When I first put the door back in position, I noticed that there was a gap between the bottom frame and the floor. Since we step on this all the time, the door frame flexes and this can't be good and can be the reason why the frame was cracked at the corners.

I had to put a shim of some sort under the door, I didn't want to use wood, so I decided to put some more Bondo short-strand FG filler. To get the correct thickness, I simply spread some filler and let the door squeeze it to the appropriate thickness. This way I was sure I got the right thickness. To prevent the door from sticking in the filler, I covered it with groceries plastic bags (FG filler doesn't stick to plastic bags).

Once the filler was set I took the door off, removed the plastic bags, trimmed the excess filler, and I was left with this:



Not super nice, but once the door is back on, nothing of this will be seen, and the bottom of my door frame is now fully supported.

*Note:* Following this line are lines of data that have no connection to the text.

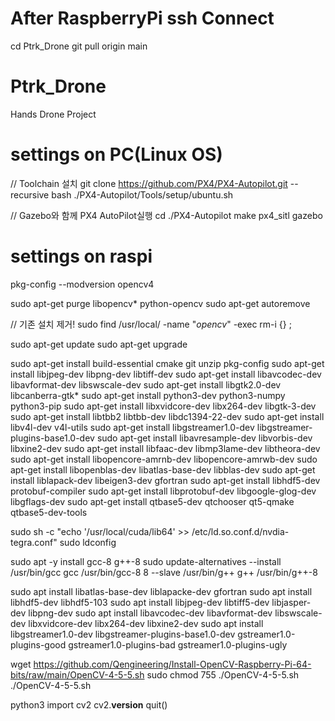 # After RaspberryPi ssh Connect
cd Ptrk_Drone
git pull origin main

# Ptrk_Drone
Hands Drone Project

# settings on PC(Linux OS)
// Toolchain 설치
git clone https://github.com/PX4/PX4-Autopilot.git --recursive
bash ./PX4-Autopilot/Tools/setup/ubuntu.sh

// Gazebo와 함께 PX4 AutoPilot실행
cd ./PX4-Autopilot
make px4_sitl gazebo

# settings on raspi
pkg-config --modversion opencv4

sudo apt-get purge libopencv* python-opencv
sudo apt-get autoremove

// 기존 설치 제거!
sudo find /usr/local/ -name "*opencv*" -exec rm-i {} \;

sudo apt-get update
sudo apt-get upgrade

sudo apt-get install build-essential cmake git unzip pkg-config
sudo apt-get install libjpeg-dev libpng-dev libtiff-dev
sudo apt-get install libavcodec-dev libavformat-dev libswscale-dev
sudo apt-get install libgtk2.0-dev libcanberra-gtk*
sudo apt-get install python3-dev python3-numpy python3-pip
sudo apt-get install libxvidcore-dev libx264-dev libgtk-3-dev
sudo apt-get install libtbb2 libtbb-dev libdc1394-22-dev
sudo apt-get install libv4l-dev v4l-utils
sudo apt-get install libgstreamer1.0-dev libgstreamer-plugins-base1.0-dev
sudo apt-get install libavresample-dev libvorbis-dev libxine2-dev
sudo apt-get install libfaac-dev libmp3lame-dev libtheora-dev
sudo apt-get install libopencore-amrnb-dev libopencore-amrwb-dev
sudo apt-get install libopenblas-dev libatlas-base-dev libblas-dev
sudo apt-get install liblapack-dev libeigen3-dev gfortran
sudo apt-get install libhdf5-dev protobuf-compiler
sudo apt-get install libprotobuf-dev libgoogle-glog-dev libgflags-dev
sudo apt-get install qtbase5-dev qtchooser qt5-qmake qtbase5-dev-tools

sudo sh -c "echo '/usr/local/cuda/lib64' >> /etc/ld.so.conf.d/nvdia-tegra.conf"
sudo ldconfig

sudo apt -y install gcc-8 g++-8
sudo update-alternatives --install /usr/bin/gcc gcc /usr/bin/gcc-8 8 --slave /usr/bin/g++ g++ /usr/bin/g++-8

sudo apt install libatlas-base-dev liblapacke-dev gfortran
sudo apt install libhdf5-dev libhdf5-103
sudo apt install libjpeg-dev libtiff5-dev libjasper-dev libpng-dev
sudo apt install libavcodec-dev libavformat-dev libswscale-dev libxvidcore-dev libx264-dev libxine2-dev
sudo apt install libgstreamer1.0-dev libgstreamer-plugins-base1.0-dev gstreamer1.0-plugins-good gstreamer1.0-plugins-bad gstreamer1.0-plugins-ugly

wget https://github.com/Qengineering/Install-OpenCV-Raspberry-Pi-64-bits/raw/main/OpenCV-4-5-5.sh
sudo chmod 755 ./OpenCV-4-5-5.sh
./OpenCV-4-5-5.sh

python3
import cv2
cv2.__version__
quit()
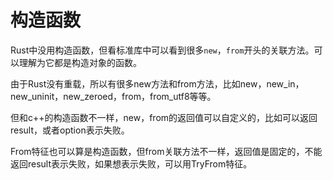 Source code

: # 构造函数

Rust中没用构造函数，但看标准库中可以看到很多`new`，`from`开头的关联方法。可以理解为它都是构造对象的函数。

由于Rust没有重载，所以有很多new方法和from方法，比如new，new_in，new_uninit，new_zeroed，from，from_utf8等等。

但和c++的构造函数不一样，new，from的返回值可以自定义的，比如可以返回result，或者option表示失败。



From特征也可以算是构造函数，但from关联方法不一样，返回值是固定的，不能返回result表示失败，如果想表示失败，可以用TryFrom特征。
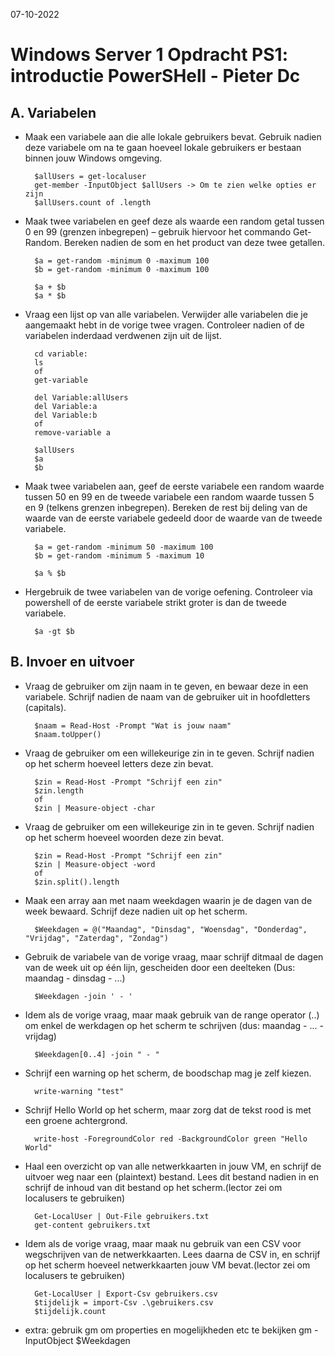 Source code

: 07-10-2022

# Windows Server 1 Opdracht PS1: introductie PowerSHell - Pieter Dc

## A. Variabelen

- Maak een variabele aan die alle lokale gebruikers bevat. Gebruik nadien deze variabele om na te gaan hoeveel lokale gebruikers er bestaan binnen jouw Windows omgeving.

        $allUsers = get-localuser
        get-member -InputObject $allUsers -> Om te zien welke opties er zijn
        $allUsers.count of .length

- Maak twee variabelen en geef deze als waarde een random getal tussen 0 en 99 (grenzen inbegrepen) – gebruik hiervoor het commando Get-Random. Bereken nadien de som en het product van deze twee getallen.

        $a = get-random -minimum 0 -maximum 100
        $b = get-random -minimum 0 -maximum 100

        $a + $b
        $a * $b

- Vraag een lijst op van alle variabelen. Verwijder alle variabelen die je aangemaakt hebt in de vorige twee vragen. Controleer nadien of de variabelen inderdaad verdwenen zijn uit de lijst.

        cd variable:
        ls
        of
        get-variable

        del Variable:allUsers
        del Variable:a 
        del Variable:b
        of
        remove-variable a

        $allUsers
        $a
        $b


- Maak twee variabelen aan, geef de eerste variabele een random waarde tussen 50 en 99 en de tweede variabele een random waarde tussen 5 en 9 (telkens grenzen inbegrepen). Bereken de rest bij deling van de waarde van de eerste variabele gedeeld door de waarde van de tweede variabele.

        $a = get-random -minimum 50 -maximum 100
        $b = get-random -minimum 5 -maximum 10

        $a % $b
       

- Hergebruik de twee variabelen van de vorige oefening. Controleer via powershell of de eerste variabele strikt groter is dan de tweede variabele.

        $a -gt $b

## B. Invoer en uitvoer

- Vraag de gebruiker om zijn naam in te geven, en bewaar deze in een variabele. Schrijf nadien de naam van de gebruiker uit in hoofdletters (capitals).

        $naam = Read-Host -Prompt "Wat is jouw naam"
        $naam.toUpper()

- Vraag de gebruiker om een willekeurige zin in te geven. Schrijf nadien op het scherm hoeveel letters deze zin bevat.

        $zin = Read-Host -Prompt "Schrijf een zin"
        $zin.length
        of
        $zin | Measure-object -char

- Vraag de gebruiker om een willekeurige zin in te geven. Schrijf nadien op het scherm hoeveel woorden deze zin bevat.

        $zin = Read-Host -Prompt "Schrijf een zin"
        $zin | Measure-object -word
        of 
        $zin.split().length

- Maak een array aan met naam weekdagen waarin je de dagen van de week bewaard. Schrijf deze nadien uit op het scherm.
  
        $Weekdagen = @("Maandag", "Dinsdag", "Woensdag", "Donderdag", "Vrijdag", "Zaterdag", "Zondag")

- Gebruik de variabele van de vorige vraag, maar schrijf ditmaal de dagen van de week uit op één lijn, gescheiden door een deelteken (Dus: maandag - dinsdag - ...)

        $Weekdagen -join ' - '

- Idem als de vorige vraag, maar maak gebruik van de range operator (..) om enkel de werkdagen op het scherm te schrijven (dus: maandag - ... - vrijdag)
  
        $Weekdagen[0..4] -join " - "

- Schrijf een warning op het scherm, de boodschap mag je zelf kiezen.

        write-warning "test"

- Schrijf Hello World op het scherm, maar zorg dat de tekst rood is met een groene achtergrond.

        write-host -ForegroundColor red -BackgroundColor green "Hello World"

- Haal een overzicht op van alle netwerkkaarten in jouw VM, en schrijf de uitvoer weg naar een (plaintext) bestand. Lees dit bestand nadien in en schrijf de inhoud van dit bestand op het scherm.(lector zei om localusers te gebruiken)

        Get-LocalUser | Out-File gebruikers.txt
        get-content gebruikers.txt

- Idem als de vorige vraag, maar maak nu gebruik van een CSV voor wegschrijven van de netwerkkaarten. Lees daarna de CSV in, en schrijf op het scherm hoeveel netwerkkaarten jouw VM bevat.(lector zei om localusers te gebruiken)

        Get-LocalUser | Export-Csv gebruikers.csv
        $tijdelijk = import-Csv .\gebruikers.csv
        $tijdelijk.count

- extra: gebruik gm om properties en mogelijkheden etc te bekijken
        gm -InputObject $Weekdagen












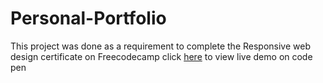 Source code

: # Personal-Portfolio
This project was done as a requirement to complete the Responsive web design certificate on Freecodecamp
click [here](https://codepen.io/amelisamuel/pen/WNMQbwV) to view live demo on code pen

So I finally put the door in place, sealed with butyl tape all around. Then I bolted the step back on, also using butyl. Step is now much more stiff, being bolted in new solid wood.



All is left to do on the door is putting some seals, which is in fact only stick-on closed-cell weather striping.

Next was a long overdue cleanup of the interior. Since last fall I've worked inside this trailer without really cleaning or pickup up the wood scraps, old parts, old screws, nails, bolts and nuts, bit of electrical wire or insulation, saw dust, metal shavings, hand tools, power tools, etc. It was getting hard to work in the trailer, and it was about the same in my shop!
So I got everything out, trashed the junk, and we went for a pretty intense cleanup of the interior, something that had never been done since we bought the trailer.



Now the interior reno is almost completely done. All is left is the flooring, and new curtains.